Patients carrying these variants experience a higher incidence of elevated international
normalized ratio (INR) >4, indicating a greater risk of bleeding compared to non-carriers [63].
These findings emphasize the importance of genotype-guided drug dosing to enhance efficacy
and reduce side effects.
Gene-Pathogen Interactions. Emerging research supports the role of viral infections as triggers
for inflammatory and autoimmune conditions, which can also be influenced by host genetic
factors. For example, coxsackievirus B3 (CVB3) can induce autoimmune myocarditis through
10
immune responses that lead to tissue damage [64]. However, the observation that only some
individuals develop myocarditis following CVB3 infection suggests that genetic susceptibility
might play a role in the response to this viral exposure. In a more contemporary setting, SARSCoV-2 has emerged as another recent pathogen that increased both short-term and long-term risk
for adverse cardiac events, such as MI and stroke [16]. Given that SARS-CoV-2 viral particles
have been detected within atherosclerotic plaques and shown to trigger pro-atherogenic
inflammatory responses [65], it is possible that infection with this virus may also heighten the
risk of thrombotic events, especially in individuals who are already genetically predisposed to
MI [35, 66].
Recent Advances for Investigating GxE Interactions. The analytical frameworks typically
used for investigating GxE interactions described above poses certain challenges that may
explain why the results of candidate gene GxE interaction studies are often not replicated or why
unbiased GxE interaction studies have, until recently, not been largely pursued. For example,
detecting GxE interactions have been estimated to require ~4-fold larger sample sizes than
detecting main effects of exposures or SNPs alone [67]. Notably, the availability of large
population-based cohorts, such as the UK Biobank [38], FinnGen [39], Biobank Japan [40], and
All of Us Project [68] may overcome such sample size limitations, as has been shown recently
for cardiometabolic traits [69]. Moreover, such large datasets can also facilitate replication of the
GxE interactions since the associations still require validation in independent populations prior to
considering them as true GxE signals.
As an alternative to human studies, mouse models also provide an excellent complementary
approach to investigating GxE interactions since many experimental variables, such as age, sex,
11
and exposures of interest can be tightly controlled. Animal models also have additional
advantages as compared to human studies, including access to tissues, defined genetic
backgrounds, and experimental validation.

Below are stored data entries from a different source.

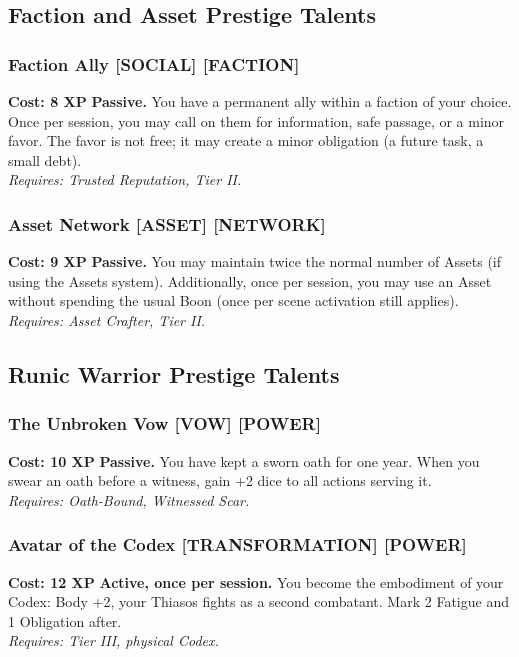\documentclass[12pt,a4paper]{book}
\begin{document}
\subsection*{Faction and Asset Prestige Talents}
\label{sec:prestige-faction}

\subsubsection*{Faction Ally \textnormal{[SOCIAL] [FACTION]}}
\label{talent:faction-ally}
\textbf{Cost: 8 XP} \textbf{Passive.} You have a permanent ally within a faction of your choice. Once per session, you may call on them for information, safe passage, or a minor favor. The favor is not free; it may create a minor obligation (a future task, a small debt). \\
\textit{Requires: Trusted Reputation, Tier II.}

\subsubsection*{Asset Network \textnormal{[ASSET] [NETWORK]}}
\label{talent:asset-network}
\textbf{Cost: 9 XP} \textbf{Passive.} You may maintain twice the normal number of Assets (if using the Assets system). Additionally, once per session, you may use an Asset without spending the usual Boon (once per scene activation still applies). \\
\textit{Requires: Asset Crafter, Tier II.}

\subsection*{Runic Warrior Prestige Talents}
\label{sec:prestige-runic-warrior}

\subsubsection*{The Unbroken Vow \textnormal{[VOW] [POWER]}}
\label{talent:unbroken-vow}
\textbf{Cost: 10 XP} \textbf{Passive.} You have kept a sworn oath for one year. When you swear an oath before a witness, gain +2 dice to all actions serving it. \\
\textit{Requires: Oath-Bound, Witnessed Scar.}

\subsubsection*{Avatar of the Codex \textnormal{[TRANSFORMATION] [POWER]}}
\label{talent:avatar-of-the-codex}
\textbf{Cost: 12 XP} \textbf{Active, once per session.} You become the embodiment of your Codex: Body +2, your Thiasos fights as a second combatant. Mark 2 Fatigue and 1 Obligation after. \\
\textit{Requires: Tier III, physical Codex.}
\end{document}
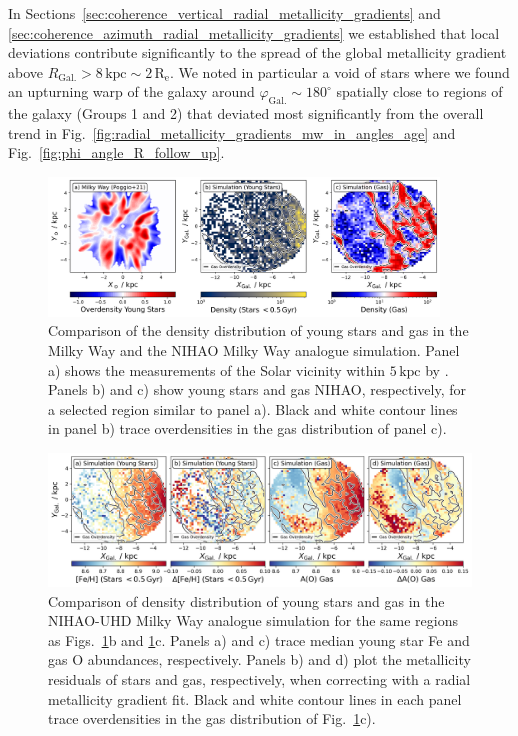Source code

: \documentclass[twocolumn,apj,numberedappendix,appendixfloats,twocolappendix]{openjournal}
\begin{document}
\begin{CJK*}{UTF8}{gbsn}
In Sections~\ref{sec:coherence_vertical_radial_metallicity_gradients} and \ref{sec:coherence_azimuth_radial_metallicity_gradients} we established that local deviations contribute significantly to the spread of the global metallicity gradient above $R_\mathrm{Gal.} > 8\,\mathrm{kpc} \sim 2\,\mathrm{R_e}$. We noted in particular a void of stars where we found an upturning warp of the galaxy around $\varphi_\mathrm{Gal.} \sim 180^\circ$ spatially close to regions of the galaxy (Groups 1 and 2) that deviated most significantly from the overall trend in Fig.~\ref{fig:radial_metallicity_gradients_mw_in_angles_age} and Fig.~\ref{fig:phi_angle_R_follow_up}.


\begin{figure}
    \centering
    \includegraphics[width=0.925\textwidth]{figures/overdensities_mw_vs_nihao.png}
    \caption{Comparison of the density distribution of young stars and gas in the Milky Way and the NIHAO Milky Way analogue simulation. Panel a) shows the measurements of the Solar vicinity within $5\,\mathrm{kpc}$ by \citet{Poggio2021}. Panels b) and c) show young stars and gas NIHAO, respectively, for a selected region similar to panel a). Black and white contour lines in panel b) trace overdensities in the gas distribution of panel c).}
    \label{fig:overdensities_mw_vs_nihao}
\end{figure}

\begin{figure}
    \centering
    \includegraphics[width=\textwidth]{figures/nihao_gas_stars_density_overlay_ao.png}
    \caption{Comparison of density distribution of young stars and gas in the NIHAO-UHD Milky Way analogue simulation for the same regions as Figs.~\ref{fig:overdensities_mw_vs_nihao}b and \ref{fig:overdensities_mw_vs_nihao}c. Panels a) and c) trace median young star Fe and gas O abundances, respectively. Panels b) and d) plot the metallicity residuals of stars and gas, respectively, when correcting with a radial metallicity gradient fit. Black and white contour lines in each panel trace overdensities in the gas distribution of Fig.~\ref{fig:overdensities_mw_vs_nihao}c).}
    \label{fig:nihao_gas_stars_density_overlay_ao}
\end{figure}


\end{CJK*}
\end{document}
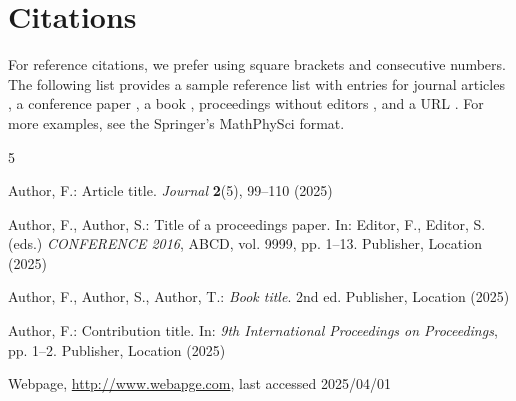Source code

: \documentclass{iLRNConfProc}
\begin{document}
\section*{Citations}
For reference citations, we prefer using square brackets and consecutive numbers. The following list provides a sample reference list with entries for journal articles \cite{ref1}, a conference paper \cite{ref2}, a book \cite{ref3}, proceedings without editors \cite{ref4}, and a URL \cite{ref5}. For more examples, see the Springer’s MathPhySci format.



\begin{thebibliography}{5}  %

Author, F.: Article title. \textit{Journal} \textbf{2}(5), 99--110 (2025)

Author, F., Author, S.: Title of a proceedings paper. In: Editor, F., Editor, S. (eds.) \textit{CONFERENCE 2016}, ABCD, vol. 9999, pp. 1--13. Publisher, Location (2025)

Author, F., Author, S., Author, T.: \textit{Book title}. 2nd ed. Publisher, Location (2025)

Author, F.: Contribution title. In: \textit{9th International Proceedings on Proceedings}, pp. 1--2. Publisher, Location (2025)

Webpage, \url{http://www.webapge.com}, last accessed 2025/04/01

\end{thebibliography}
\end{document}
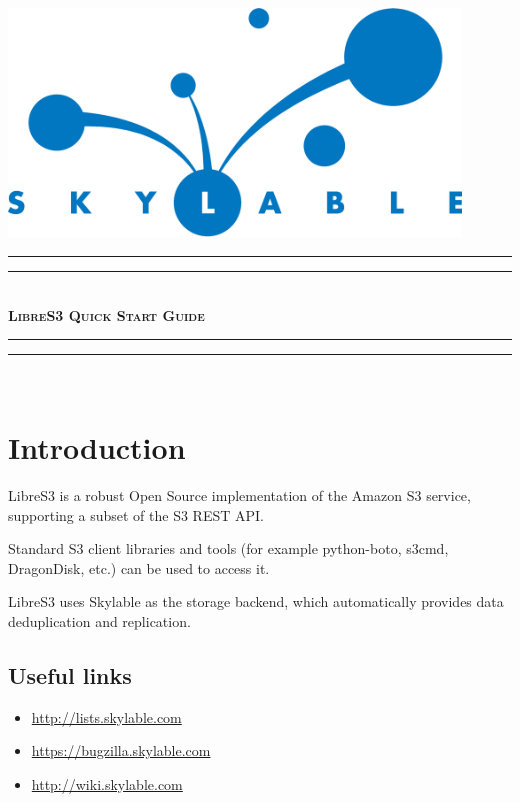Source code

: \pagestyle{empty}

\begin{center}
    \includegraphics[width=120mm]{logo.eps}\\
    \vspace{4cm}
    \rule{\textwidth}{1.6pt}\vspace*{-\baselineskip}\vspace*{2pt}
    \rule{\textwidth}{0.4pt}\\[\baselineskip]
    {\fontsize{40}{50}\bfseries\scshape LibreS3 Quick Start Guide}
    \rule{\textwidth}{0.4pt}\vspace*{-\baselineskip}\vspace{3.2pt}
    \rule{\textwidth}{1.6pt}\\[\baselineskip]
\end{center}


\LARGE
\chapter{Introduction}

\indent LibreS3 is a robust Open Source implementation of the Amazon S3 service,
supporting a subset of the S3 REST API.

Standard S3 client libraries and tools (for example python-boto, s3cmd, DragonDisk, etc.) can
be used to access it.

LibreS3 uses Skylable \SX as the storage backend, which automatically provides data
deduplication and replication.\\

\section*{Useful links}
\begin{itemize}
    \item \url{http://lists.skylable.com}
    \item \url{https://bugzilla.skylable.com}
    \item \url{http://wiki.skylable.com}
\end{itemize}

This is illustrated by studies using ~100 strains from
the Hybrid Mouse Diversity Panel [70], which has led to identification of robust GxE
interactions for diet-induced obesity [71] and responses to inflammatory stimuli [72] or air
pollution-related exposures [73, 74].
Summary. Significant advances in our understanding of GxE interactions in CVD have been
achieved through collaborative efforts leveraging large-scale population-based cohorts and
extensive case-control datasets. These well characterized resources are now being leveraged to
perform nuanced analyses that reveal unidentified mechanisms by which human genes interact
with exposures such as air pollution, infectious diseases, and other environmental factors,
contributing to enhanced CVD risk. Building on advancements in integrating phenotype with
exposures, this dissertation leverages contemporary resources to dissect the intricate interplay
between host genetic variation and environmental factors. Using a systems genetics approach,
these efforts led to the discovery of novel GxE interactions that contribute to CVD and related
atherosclerotic phenotypes. It presents four focused investigations into distinct GxE interactions
with the first chapter examining how PM2.5 exposure modulates CAD risk based on individual
genotypes at previously known CAD loci. The second chapter investigates gene-pathogen
interactions for risk of CAD, focusing on the novel SARS-CoV-2 virus to determine whether
established MI susceptibility loci modulate the risk of future thrombotic events in infected
individuals. The third chapter extends our understanding of a gene-sex interaction by replicating
the sexually dimorphic protective effects of a variant (rs715) of the CPS1 gene on risk of CAD
through a large-scale multi-ancestry meta-analysis, followed by functional validation of the sex-
12
interaction through genetic perturbation of Cps1 in murine models. Lastly, the fourth chapter
introduces an epigenetic framework centered on pharmacogenetic interactions in women to
explore how HRT and menopause timing interact to alter methylation patterns over time.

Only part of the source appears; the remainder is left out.